Corns, calluses, hard skin: how can we remedy them?

Corns, calluses and hard skin are not serious conditions, but they can be painful. They are the result of repeated friction, prolonged walking or wearing ill-fitting shoes. What can be done to get rid of them? The answer is provided in this article.

Published February 16, 2024, by Manon, Scientific Editor — 4 min read

What are corns, calluses and hard skin?

Corns are characterised by a localised thickening of the skin with a hard core. They primarily appear in areas prone to repeated friction or excessive pressure. These stresses encourage the cells of the skin's superficial layer (keratinocytes) to increase their production of keratin in order to protect the skin, resulting in its thickening. Corns are typically located on the toes and the edges of the feet. They can particularly appear in individuals with toe deformities as this can lead to changes in the distribution of weight and pressures on the feet. These alterations in the foot's structure can create additional points of friction and pressure, thereby increasing the risk of corn formation.

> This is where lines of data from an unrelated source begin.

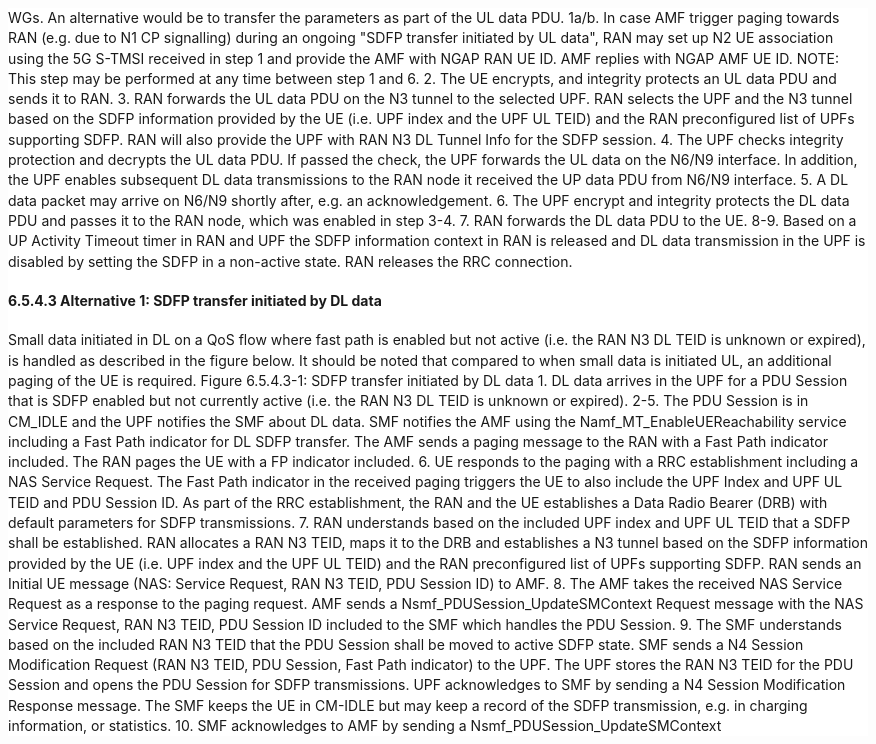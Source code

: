 WGs. An alternative would be to transfer the parameters as part of the UL data
PDU.
1a/b. In case AMF trigger paging towards RAN (e.g. due to N1 CP signalling)
during an ongoing \"SDFP transfer initiated by UL data\", RAN may set up N2 UE
association using the 5G S-TMSI received in step 1 and provide the AMF with
NGAP RAN UE ID. AMF replies with NGAP AMF UE ID.
NOTE: This step may be performed at any time between step 1 and 6.
2\. The UE encrypts, and integrity protects an UL data PDU and sends it to
RAN.
3\. RAN forwards the UL data PDU on the N3 tunnel to the selected UPF. RAN
selects the UPF and the N3 tunnel based on the SDFP information provided by
the UE (i.e. UPF index and the UPF UL TEID) and the RAN preconfigured list of
UPFs supporting SDFP. RAN will also provide the UPF with RAN N3 DL Tunnel Info
for the SDFP session.
4\. The UPF checks integrity protection and decrypts the UL data PDU. If
passed the check, the UPF forwards the UL data on the N6/N9 interface. In
addition, the UPF enables subsequent DL data transmissions to the RAN node it
received the UP data PDU from N6/N9 interface.
5\. A DL data packet may arrive on N6/N9 shortly after, e.g. an
acknowledgement.
6\. The UPF encrypt and integrity protects the DL data PDU and passes it to
the RAN node, which was enabled in step 3-4.
7\. RAN forwards the DL data PDU to the UE.
8-9. Based on a UP Activity Timeout timer in RAN and UPF the SDFP information
context in RAN is released and DL data transmission in the UPF is disabled by
setting the SDFP in a non-active state. RAN releases the RRC connection.
#### 6.5.4.3 Alternative 1: SDFP transfer initiated by DL data
Small data initiated in DL on a QoS flow where fast path is enabled but not
active (i.e. the RAN N3 DL TEID is unknown or expired), is handled as
described in the figure below. It should be noted that compared to when small
data is initiated UL, an additional paging of the UE is required.
Figure 6.5.4.3-1: SDFP transfer initiated by DL data
1\. DL data arrives in the UPF for a PDU Session that is SDFP enabled but not
currently active (i.e. the RAN N3 DL TEID is unknown or expired).
2-5. The PDU Session is in CM_IDLE and the UPF notifies the SMF about DL data.
SMF notifies the AMF using the Namf_MT_EnableUEReachability service including
a Fast Path indicator for DL SDFP transfer. The AMF sends a paging message to
the RAN with a Fast Path indicator included. The RAN pages the UE with a FP
indicator included.
6\. UE responds to the paging with a RRC establishment including a NAS Service
Request. The Fast Path indicator in the received paging triggers the UE to
also include the UPF Index and UPF UL TEID and PDU Session ID. As part of the
RRC establishment, the RAN and the UE establishes a Data Radio Bearer (DRB)
with default parameters for SDFP transmissions.
7\. RAN understands based on the included UPF index and UPF UL TEID that a
SDFP shall be established. RAN allocates a RAN N3 TEID, maps it to the DRB and
establishes a N3 tunnel based on the SDFP information provided by the UE (i.e.
UPF index and the UPF UL TEID) and the RAN preconfigured list of UPFs
supporting SDFP. RAN sends an Initial UE message (NAS: Service Request, RAN N3
TEID, PDU Session ID) to AMF.
8\. The AMF takes the received NAS Service Request as a response to the paging
request. AMF sends a Nsmf_PDUSession_UpdateSMContext Request message with the
NAS Service Request, RAN N3 TEID, PDU Session ID included to the SMF which
handles the PDU Session.
9\. The SMF understands based on the included RAN N3 TEID that the PDU Session
shall be moved to active SDFP state. SMF sends a N4 Session Modification
Request (RAN N3 TEID, PDU Session, Fast Path indicator) to the UPF. The UPF
stores the RAN N3 TEID for the PDU Session and opens the PDU Session for SDFP
transmissions. UPF acknowledges to SMF by sending a N4 Session Modification
Response message. The SMF keeps the UE in CM-IDLE but may keep a record of the
SDFP transmission, e.g. in charging information, or statistics.
10\. SMF acknowledges to AMF by sending a Nsmf_PDUSession_UpdateSMContext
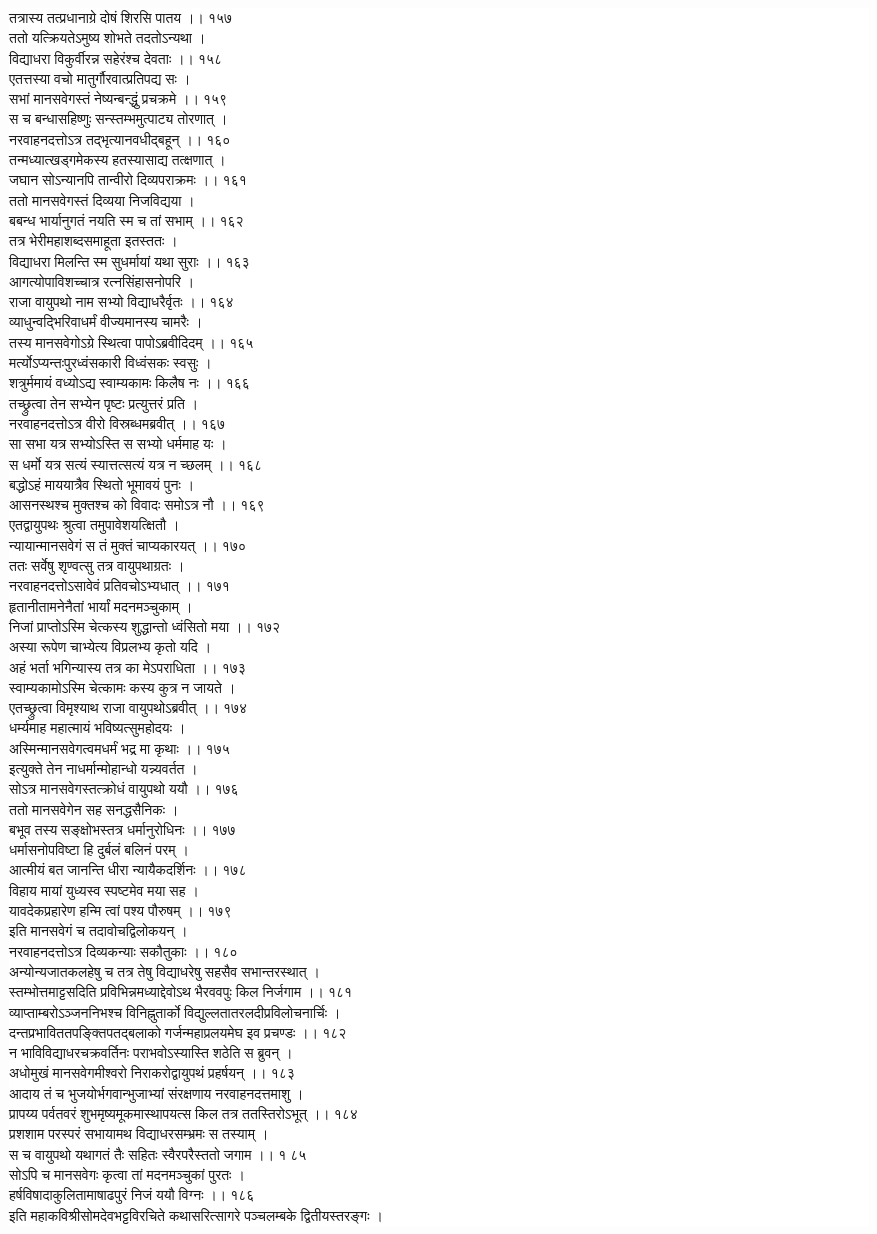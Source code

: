 तत्रास्य तत्प्रधानाग्रे दोषं शिरसि पातय ।। १५७  
ततो यत्क्रियतेऽमुष्य शोभते तदतोऽन्यथा ।  
विद्याधरा विकुर्वीरन्न सहेरंश्च देवताः ।। १५८  
एतत्तस्या वचो मातुर्गौरवात्प्रतिपद्य सः ।  
सभां मानसवेगस्तं नेष्यन्बन्द्धुं प्रचक्रमे ।। १५९  
स च बन्धासहिष्णुः सन्स्तम्भमुत्पाट्य तोरणात् ।  
नरवाहनदत्तोऽत्र तद्भृत्यानवधीद्बहून् ।। १६०  
तन्मध्यात्खड्गमेकस्य हतस्यासाद्य तत्क्षणात् ।  
जघान सोऽन्यानपि तान्वीरो दिव्यपराक्रमः ।। १६१  
ततो मानसवेगस्तं दिव्यया निजविद्यया ।  
बबन्ध भार्यानुगतं नयति स्म च तां सभाम् ।। १६२  
तत्र भेरीमहाशब्दसमाहूता इतस्ततः ।  
विद्याधरा मिलन्ति स्म सुधर्मायां यथा सुराः ।। १६३  
आगत्योपाविशच्चात्र रत्नसिंहासनोपरि ।  
राजा वायुपथो नाम सभ्यो विद्याधरैर्वृतः ।। १६४  
व्याधुन्वद्भिरिवाधर्मं वीज्यमानस्य चामरैः ।  
तस्य मानसवेगोऽग्रे स्थित्वा पापोऽब्रवीदिदम् ।। १६५  
मर्त्योऽप्यन्तःपुरध्वंसकारी विध्वंसकः स्वसुः ।  
शत्रुर्ममायं वध्योऽद्य स्वाम्यकामः किलैष नः ।। १६६  
तच्छ्रुत्वा तेन सभ्येन पृष्टः प्रत्युत्तरं प्रति ।  
नरवाहनदत्तोऽत्र वीरो विस्रब्धमब्रवीत् ।। १६७  
सा सभा यत्र सभ्योऽस्ति स सभ्यो धर्ममाह यः ।  
स धर्मो यत्र सत्यं स्यात्तत्सत्यं यत्र न च्छलम् ।। १६८  
बद्धोऽहं माययात्रैव स्थितो भूमावयं पुनः ।  
आसनस्थश्च मुक्तश्च को विवादः समोऽत्र नौ ।। १६९  
एतद्वायुपथः श्रुत्वा तमुपावेशयत्क्षितौ ।  
न्यायान्मानसवेगं स तं मुक्तं चाप्यकारयत् ।। १७०  
ततः सर्वेषु शृण्वत्सु तत्र वायुपथाग्रतः ।  
नरवाहनदत्तोऽसावेवं प्रतिवचोऽभ्यधात् ।। १७१  
हृतानीतामनेनैतां भार्यां मदनमञ्चुकाम् ।  
निजां प्राप्तोऽस्मि चेत्कस्य शुद्धान्तो ध्वंसितो मया ।। १७२  
अस्या रूपेण चाभ्येत्य विप्रलभ्य कृतो यदि ।  
अहं भर्ता भगिन्यास्य तत्र का मेऽपराधिता ।। १७३  
स्वाम्यकामोऽस्मि चेत्कामः कस्य कुत्र न जायते ।  
एतच्छ्रुत्वा विमृश्याथ राजा वायुपथोऽब्रवीत् ।। १७४  
धर्म्यमाह महात्मायं भविष्यत्सुमहोदयः ।  
अस्मिन्मानसवेगत्वमधर्मं भद्र मा कृथाः ।। १७५  
इत्युक्ते तेन नाधर्मान्मोहान्धो यन्न्यवर्तत ।  
सोऽत्र मानसवेगस्तत्क्रोधं वायुपथो ययौ ।। १७६  
ततो मानसवेगेन सह सनद्धसैनिकः ।  
बभूव तस्य सङ्क्षोभस्तत्र धर्मानुरोधिनः ।। १७७  
धर्मासनोपविष्टा हि दुर्बलं बलिनं परम् ।  
आत्मीयं बत जानन्ति धीरा न्यायैकदर्शिनः ।। १७८  
विहाय मायां युध्यस्व स्पष्टमेव मया सह ।  
यावदेकप्रहारेण हन्मि त्वां पश्य पौरुषम् ।। १७९  
इति मानसवेगं च तदावोचद्विलोकयन् ।  
नरवाहनदत्तोऽत्र दिव्यकन्याः सकौतुकाः ।। १८०  
अन्योन्यजातकलहेषु च तत्र तेषु विद्याधरेषु सहसैव सभान्तरस्थात् ।  
स्तम्भोत्तमाट्टसदिति प्रविभिन्नमध्याद्देवोऽथ भैरववपुः किल निर्जगाम ।। १८१  
व्याप्ताम्बरोऽञ्जननिभश्च विनिह्नुतार्को विद्युल्लतातरलदीप्रविलोचनार्चिः ।  
दन्तप्रभाविततपङ्क्तिपतद्बलाको गर्जन्महाप्रलयमेघ इव प्रचण्डः ।। १८२  
न भाविविद्याधरचक्रवर्तिनः पराभवोऽस्यास्ति शठेति स ब्रुवन् ।  
अधोमुखं मानसवेगमीश्वरो निराकरोद्वायुपथं प्रहर्षयन् ।। १८३  
आदाय तं च भुजयोर्भगवान्भुजाभ्यां संरक्षणाय नरवाहनदत्तमाशु ।  
प्रापय्य पर्वतवरं शुभमृष्यमूकमास्थापयत्स किल तत्र ततस्तिरोऽभूत् ।। १८४  
प्रशशाम परस्परं सभायामथ विद्याधरसम्भ्रमः स तस्याम् ।  
स च वायुपथो यथागतं तैः सहितः स्वैरपरैस्ततो जगाम ।। १ ८५  
सोऽपि च मानसवेगः कृत्वा तां मदनमञ्चुकां पुरतः ।  
हर्षविषादाकुलितामाषाढपुरं निजं ययौ विग्नः ।। १८६  
इति महाकविश्रीसोमदेवभट्टविरचिते कथासरित्सागरे पञ्चलम्बके द्वितीयस्तरङ्गः ।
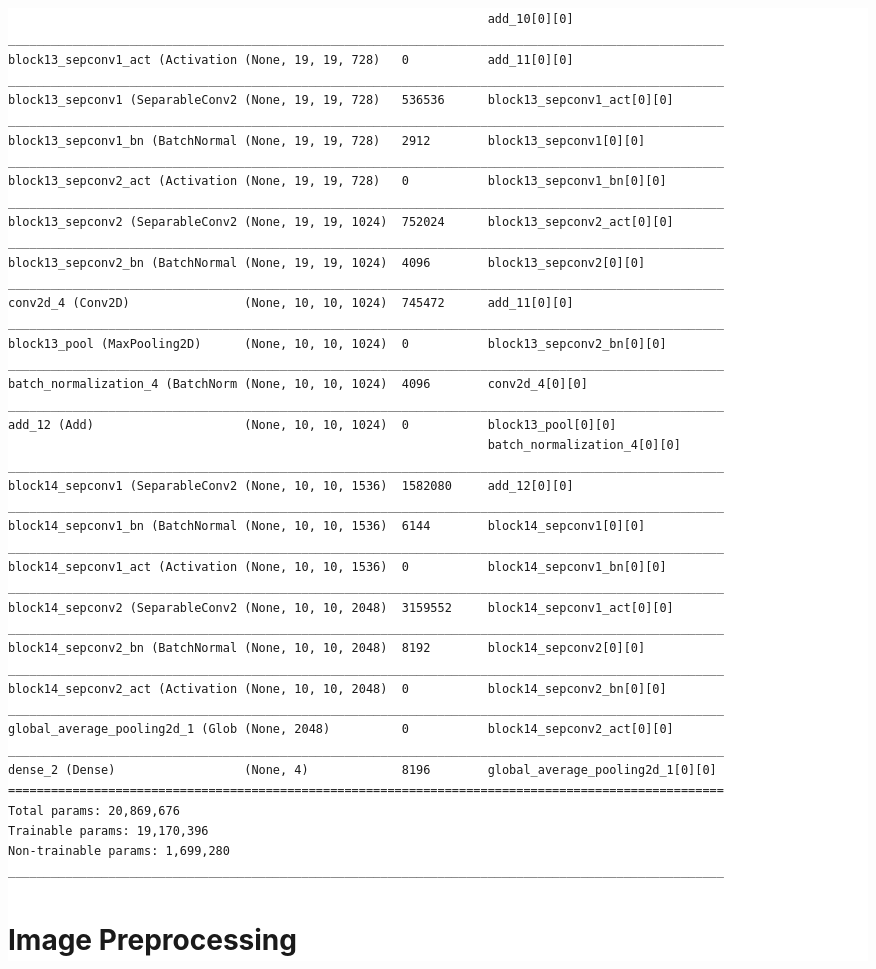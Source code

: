                                                                        add_10[0][0]                     
    ____________________________________________________________________________________________________
    block13_sepconv1_act (Activation (None, 19, 19, 728)   0           add_11[0][0]                     
    ____________________________________________________________________________________________________
    block13_sepconv1 (SeparableConv2 (None, 19, 19, 728)   536536      block13_sepconv1_act[0][0]       
    ____________________________________________________________________________________________________
    block13_sepconv1_bn (BatchNormal (None, 19, 19, 728)   2912        block13_sepconv1[0][0]           
    ____________________________________________________________________________________________________
    block13_sepconv2_act (Activation (None, 19, 19, 728)   0           block13_sepconv1_bn[0][0]        
    ____________________________________________________________________________________________________
    block13_sepconv2 (SeparableConv2 (None, 19, 19, 1024)  752024      block13_sepconv2_act[0][0]       
    ____________________________________________________________________________________________________
    block13_sepconv2_bn (BatchNormal (None, 19, 19, 1024)  4096        block13_sepconv2[0][0]           
    ____________________________________________________________________________________________________
    conv2d_4 (Conv2D)                (None, 10, 10, 1024)  745472      add_11[0][0]                     
    ____________________________________________________________________________________________________
    block13_pool (MaxPooling2D)      (None, 10, 10, 1024)  0           block13_sepconv2_bn[0][0]        
    ____________________________________________________________________________________________________
    batch_normalization_4 (BatchNorm (None, 10, 10, 1024)  4096        conv2d_4[0][0]                   
    ____________________________________________________________________________________________________
    add_12 (Add)                     (None, 10, 10, 1024)  0           block13_pool[0][0]               
                                                                       batch_normalization_4[0][0]      
    ____________________________________________________________________________________________________
    block14_sepconv1 (SeparableConv2 (None, 10, 10, 1536)  1582080     add_12[0][0]                     
    ____________________________________________________________________________________________________
    block14_sepconv1_bn (BatchNormal (None, 10, 10, 1536)  6144        block14_sepconv1[0][0]           
    ____________________________________________________________________________________________________
    block14_sepconv1_act (Activation (None, 10, 10, 1536)  0           block14_sepconv1_bn[0][0]        
    ____________________________________________________________________________________________________
    block14_sepconv2 (SeparableConv2 (None, 10, 10, 2048)  3159552     block14_sepconv1_act[0][0]       
    ____________________________________________________________________________________________________
    block14_sepconv2_bn (BatchNormal (None, 10, 10, 2048)  8192        block14_sepconv2[0][0]           
    ____________________________________________________________________________________________________
    block14_sepconv2_act (Activation (None, 10, 10, 2048)  0           block14_sepconv2_bn[0][0]        
    ____________________________________________________________________________________________________
    global_average_pooling2d_1 (Glob (None, 2048)          0           block14_sepconv2_act[0][0]       
    ____________________________________________________________________________________________________
    dense_2 (Dense)                  (None, 4)             8196        global_average_pooling2d_1[0][0] 
    ====================================================================================================
    Total params: 20,869,676
    Trainable params: 19,170,396
    Non-trainable params: 1,699,280
    ____________________________________________________________________________________________________


# Image Preprocessing
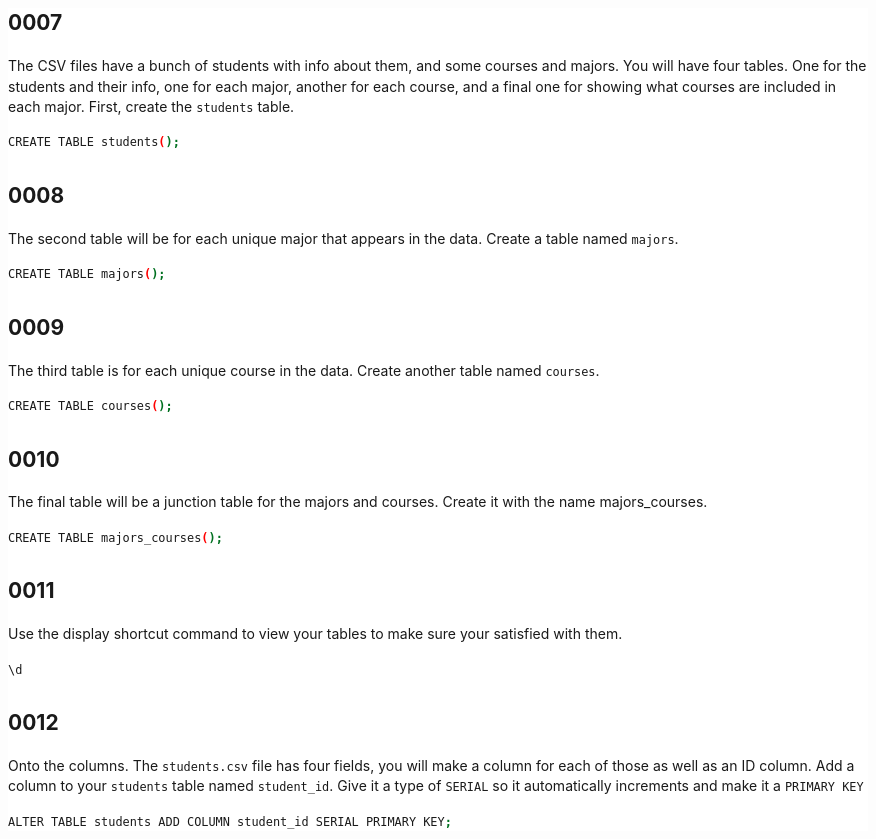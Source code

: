 ## 0007  

The CSV files have a bunch of students with info about them, and some courses and majors. You will have four tables. One for the students and their info, one for each major, another for each course, and a final one for showing what courses are included in each major. First, create the `students` table.

```sh
CREATE TABLE students();
```

## 0008  

The second table will be for each unique major that appears in the data. Create a table named `majors`.

```sh
CREATE TABLE majors();
```

## 0009  

The third table is for each unique course in the data. Create another table named `courses`.

```sh
CREATE TABLE courses();
```

## 0010  

The final table will be a junction table for the majors and courses. Create it with the name majors_courses.

```sh
CREATE TABLE majors_courses();
```

## 0011  

Use the display shortcut command to view your tables to make sure your satisfied with them.

```sh
\d
```

## 0012  

Onto the columns. The `students.csv` file has four fields, you will make a column for each of those as well as an ID column. Add a column to your `students` table named `student_id`. Give it a type of `SERIAL` so it automatically increments and make it a `PRIMARY KEY`

```sh
ALTER TABLE students ADD COLUMN student_id SERIAL PRIMARY KEY;
```
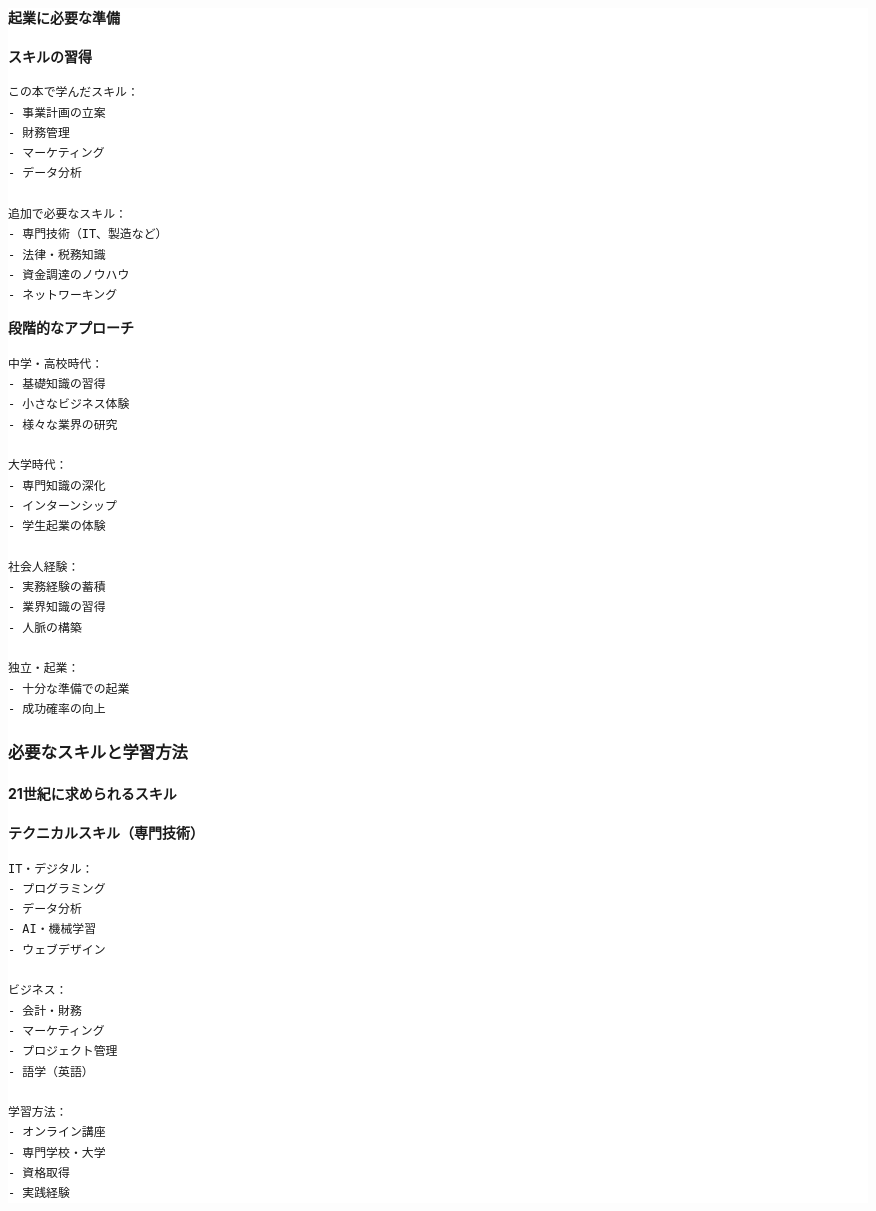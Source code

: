 #### 起業に必要な準備

**スキルの習得**
```
この本で学んだスキル：
- 事業計画の立案
- 財務管理
- マーケティング
- データ分析

追加で必要なスキル：
- 専門技術（IT、製造など）
- 法律・税務知識
- 資金調達のノウハウ
- ネットワーキング
```

**段階的なアプローチ**
```
中学・高校時代：
- 基礎知識の習得
- 小さなビジネス体験
- 様々な業界の研究

大学時代：
- 専門知識の深化
- インターンシップ
- 学生起業の体験

社会人経験：
- 実務経験の蓄積
- 業界知識の習得
- 人脈の構築

独立・起業：
- 十分な準備での起業
- 成功確率の向上
```

### 必要なスキルと学習方法

#### 21世紀に求められるスキル

**テクニカルスキル（専門技術）**
```
IT・デジタル：
- プログラミング
- データ分析
- AI・機械学習
- ウェブデザイン

ビジネス：
- 会計・財務
- マーケティング
- プロジェクト管理
- 語学（英語）

学習方法：
- オンライン講座
- 専門学校・大学
- 資格取得
- 実践経験
```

The term calluses also refers to a thickening of the skin, this time on a larger area. They present themselves as small hard bumps with the appearance of a more compact and thicker area on parts of the body exposed to contact, pressure or repeated friction. Calluses can thus appear at the fingertips, on the palm of the hand or on the feet. Over time, they become painful if not treated.

Calluses are characterised by a localised thickening of the skin, typically on the sole of the foot, the heel, and the outer side of the big toes. These skin growths also exhibit a yellowish hue and a hard consistency. Calluses appear as a result of repeated friction with the bottom of the shoe. They are less likely to be painful, although they can cause discomfort if they become very thick.

What are the remedies?

Several solutions can be adopted to alleviate foot pain, or even completely eliminate these outgrowths.

  • Exfoliate the callus.

    To eliminate corns, calluses and hard skin, sanding with a pumice stone, a file or a rasp is ideal. Remember to soften the skin beforehand by immersing your foot in a hot water bath. Don't forget to moisturise your skin immediately afterwards to restore its suppleness and elasticity.

  • The use of orthopaedic insoles.

    Specially designed insoles can help redistribute weight and reduce pressure on problematic areas to prevent exacerbating symptoms and worsening pain.

  • Local treatment.

    In certain instances, topical treatments containing keratolytic agents may be utilised. These promote the removal of dead skin cells, thereby reducing the thickness of corns, calluses or hard skin, which can alleviate discomfort and pressure on the underlying tissues. They also help to soften the hard skin of these skin growths, thus facilitating their gentle removal.

  • Surgery.

    It is entirely feasible to treat severe cases of corns or calluses through a minor surgical procedure under local anaesthesia. In this procedure, the podiatrist makes a small incision in the affected area to remove the skin lesion.

  • Use hydrocolloid dressings.

    Hydrocolloid dressings can be used to temporarily alleviate these foot growths by reducing friction and pressure on the affected area. These dressings are designed to create a moist environment that promotes healing and can help to soften hard skin. However, they do not treat the underlying cause of these conditions and are generally not considered a primary treatment.

  • Avoid wearing overly tight shoes.

    In instances of corns, calluses or foot hardness, it is recommended not to wear overly tight shoes that would exert pressure on these skin outgrowths and exacerbate the symptoms.Opt for flat and comfortable shoes that allow for comfortable walking without excessive friction.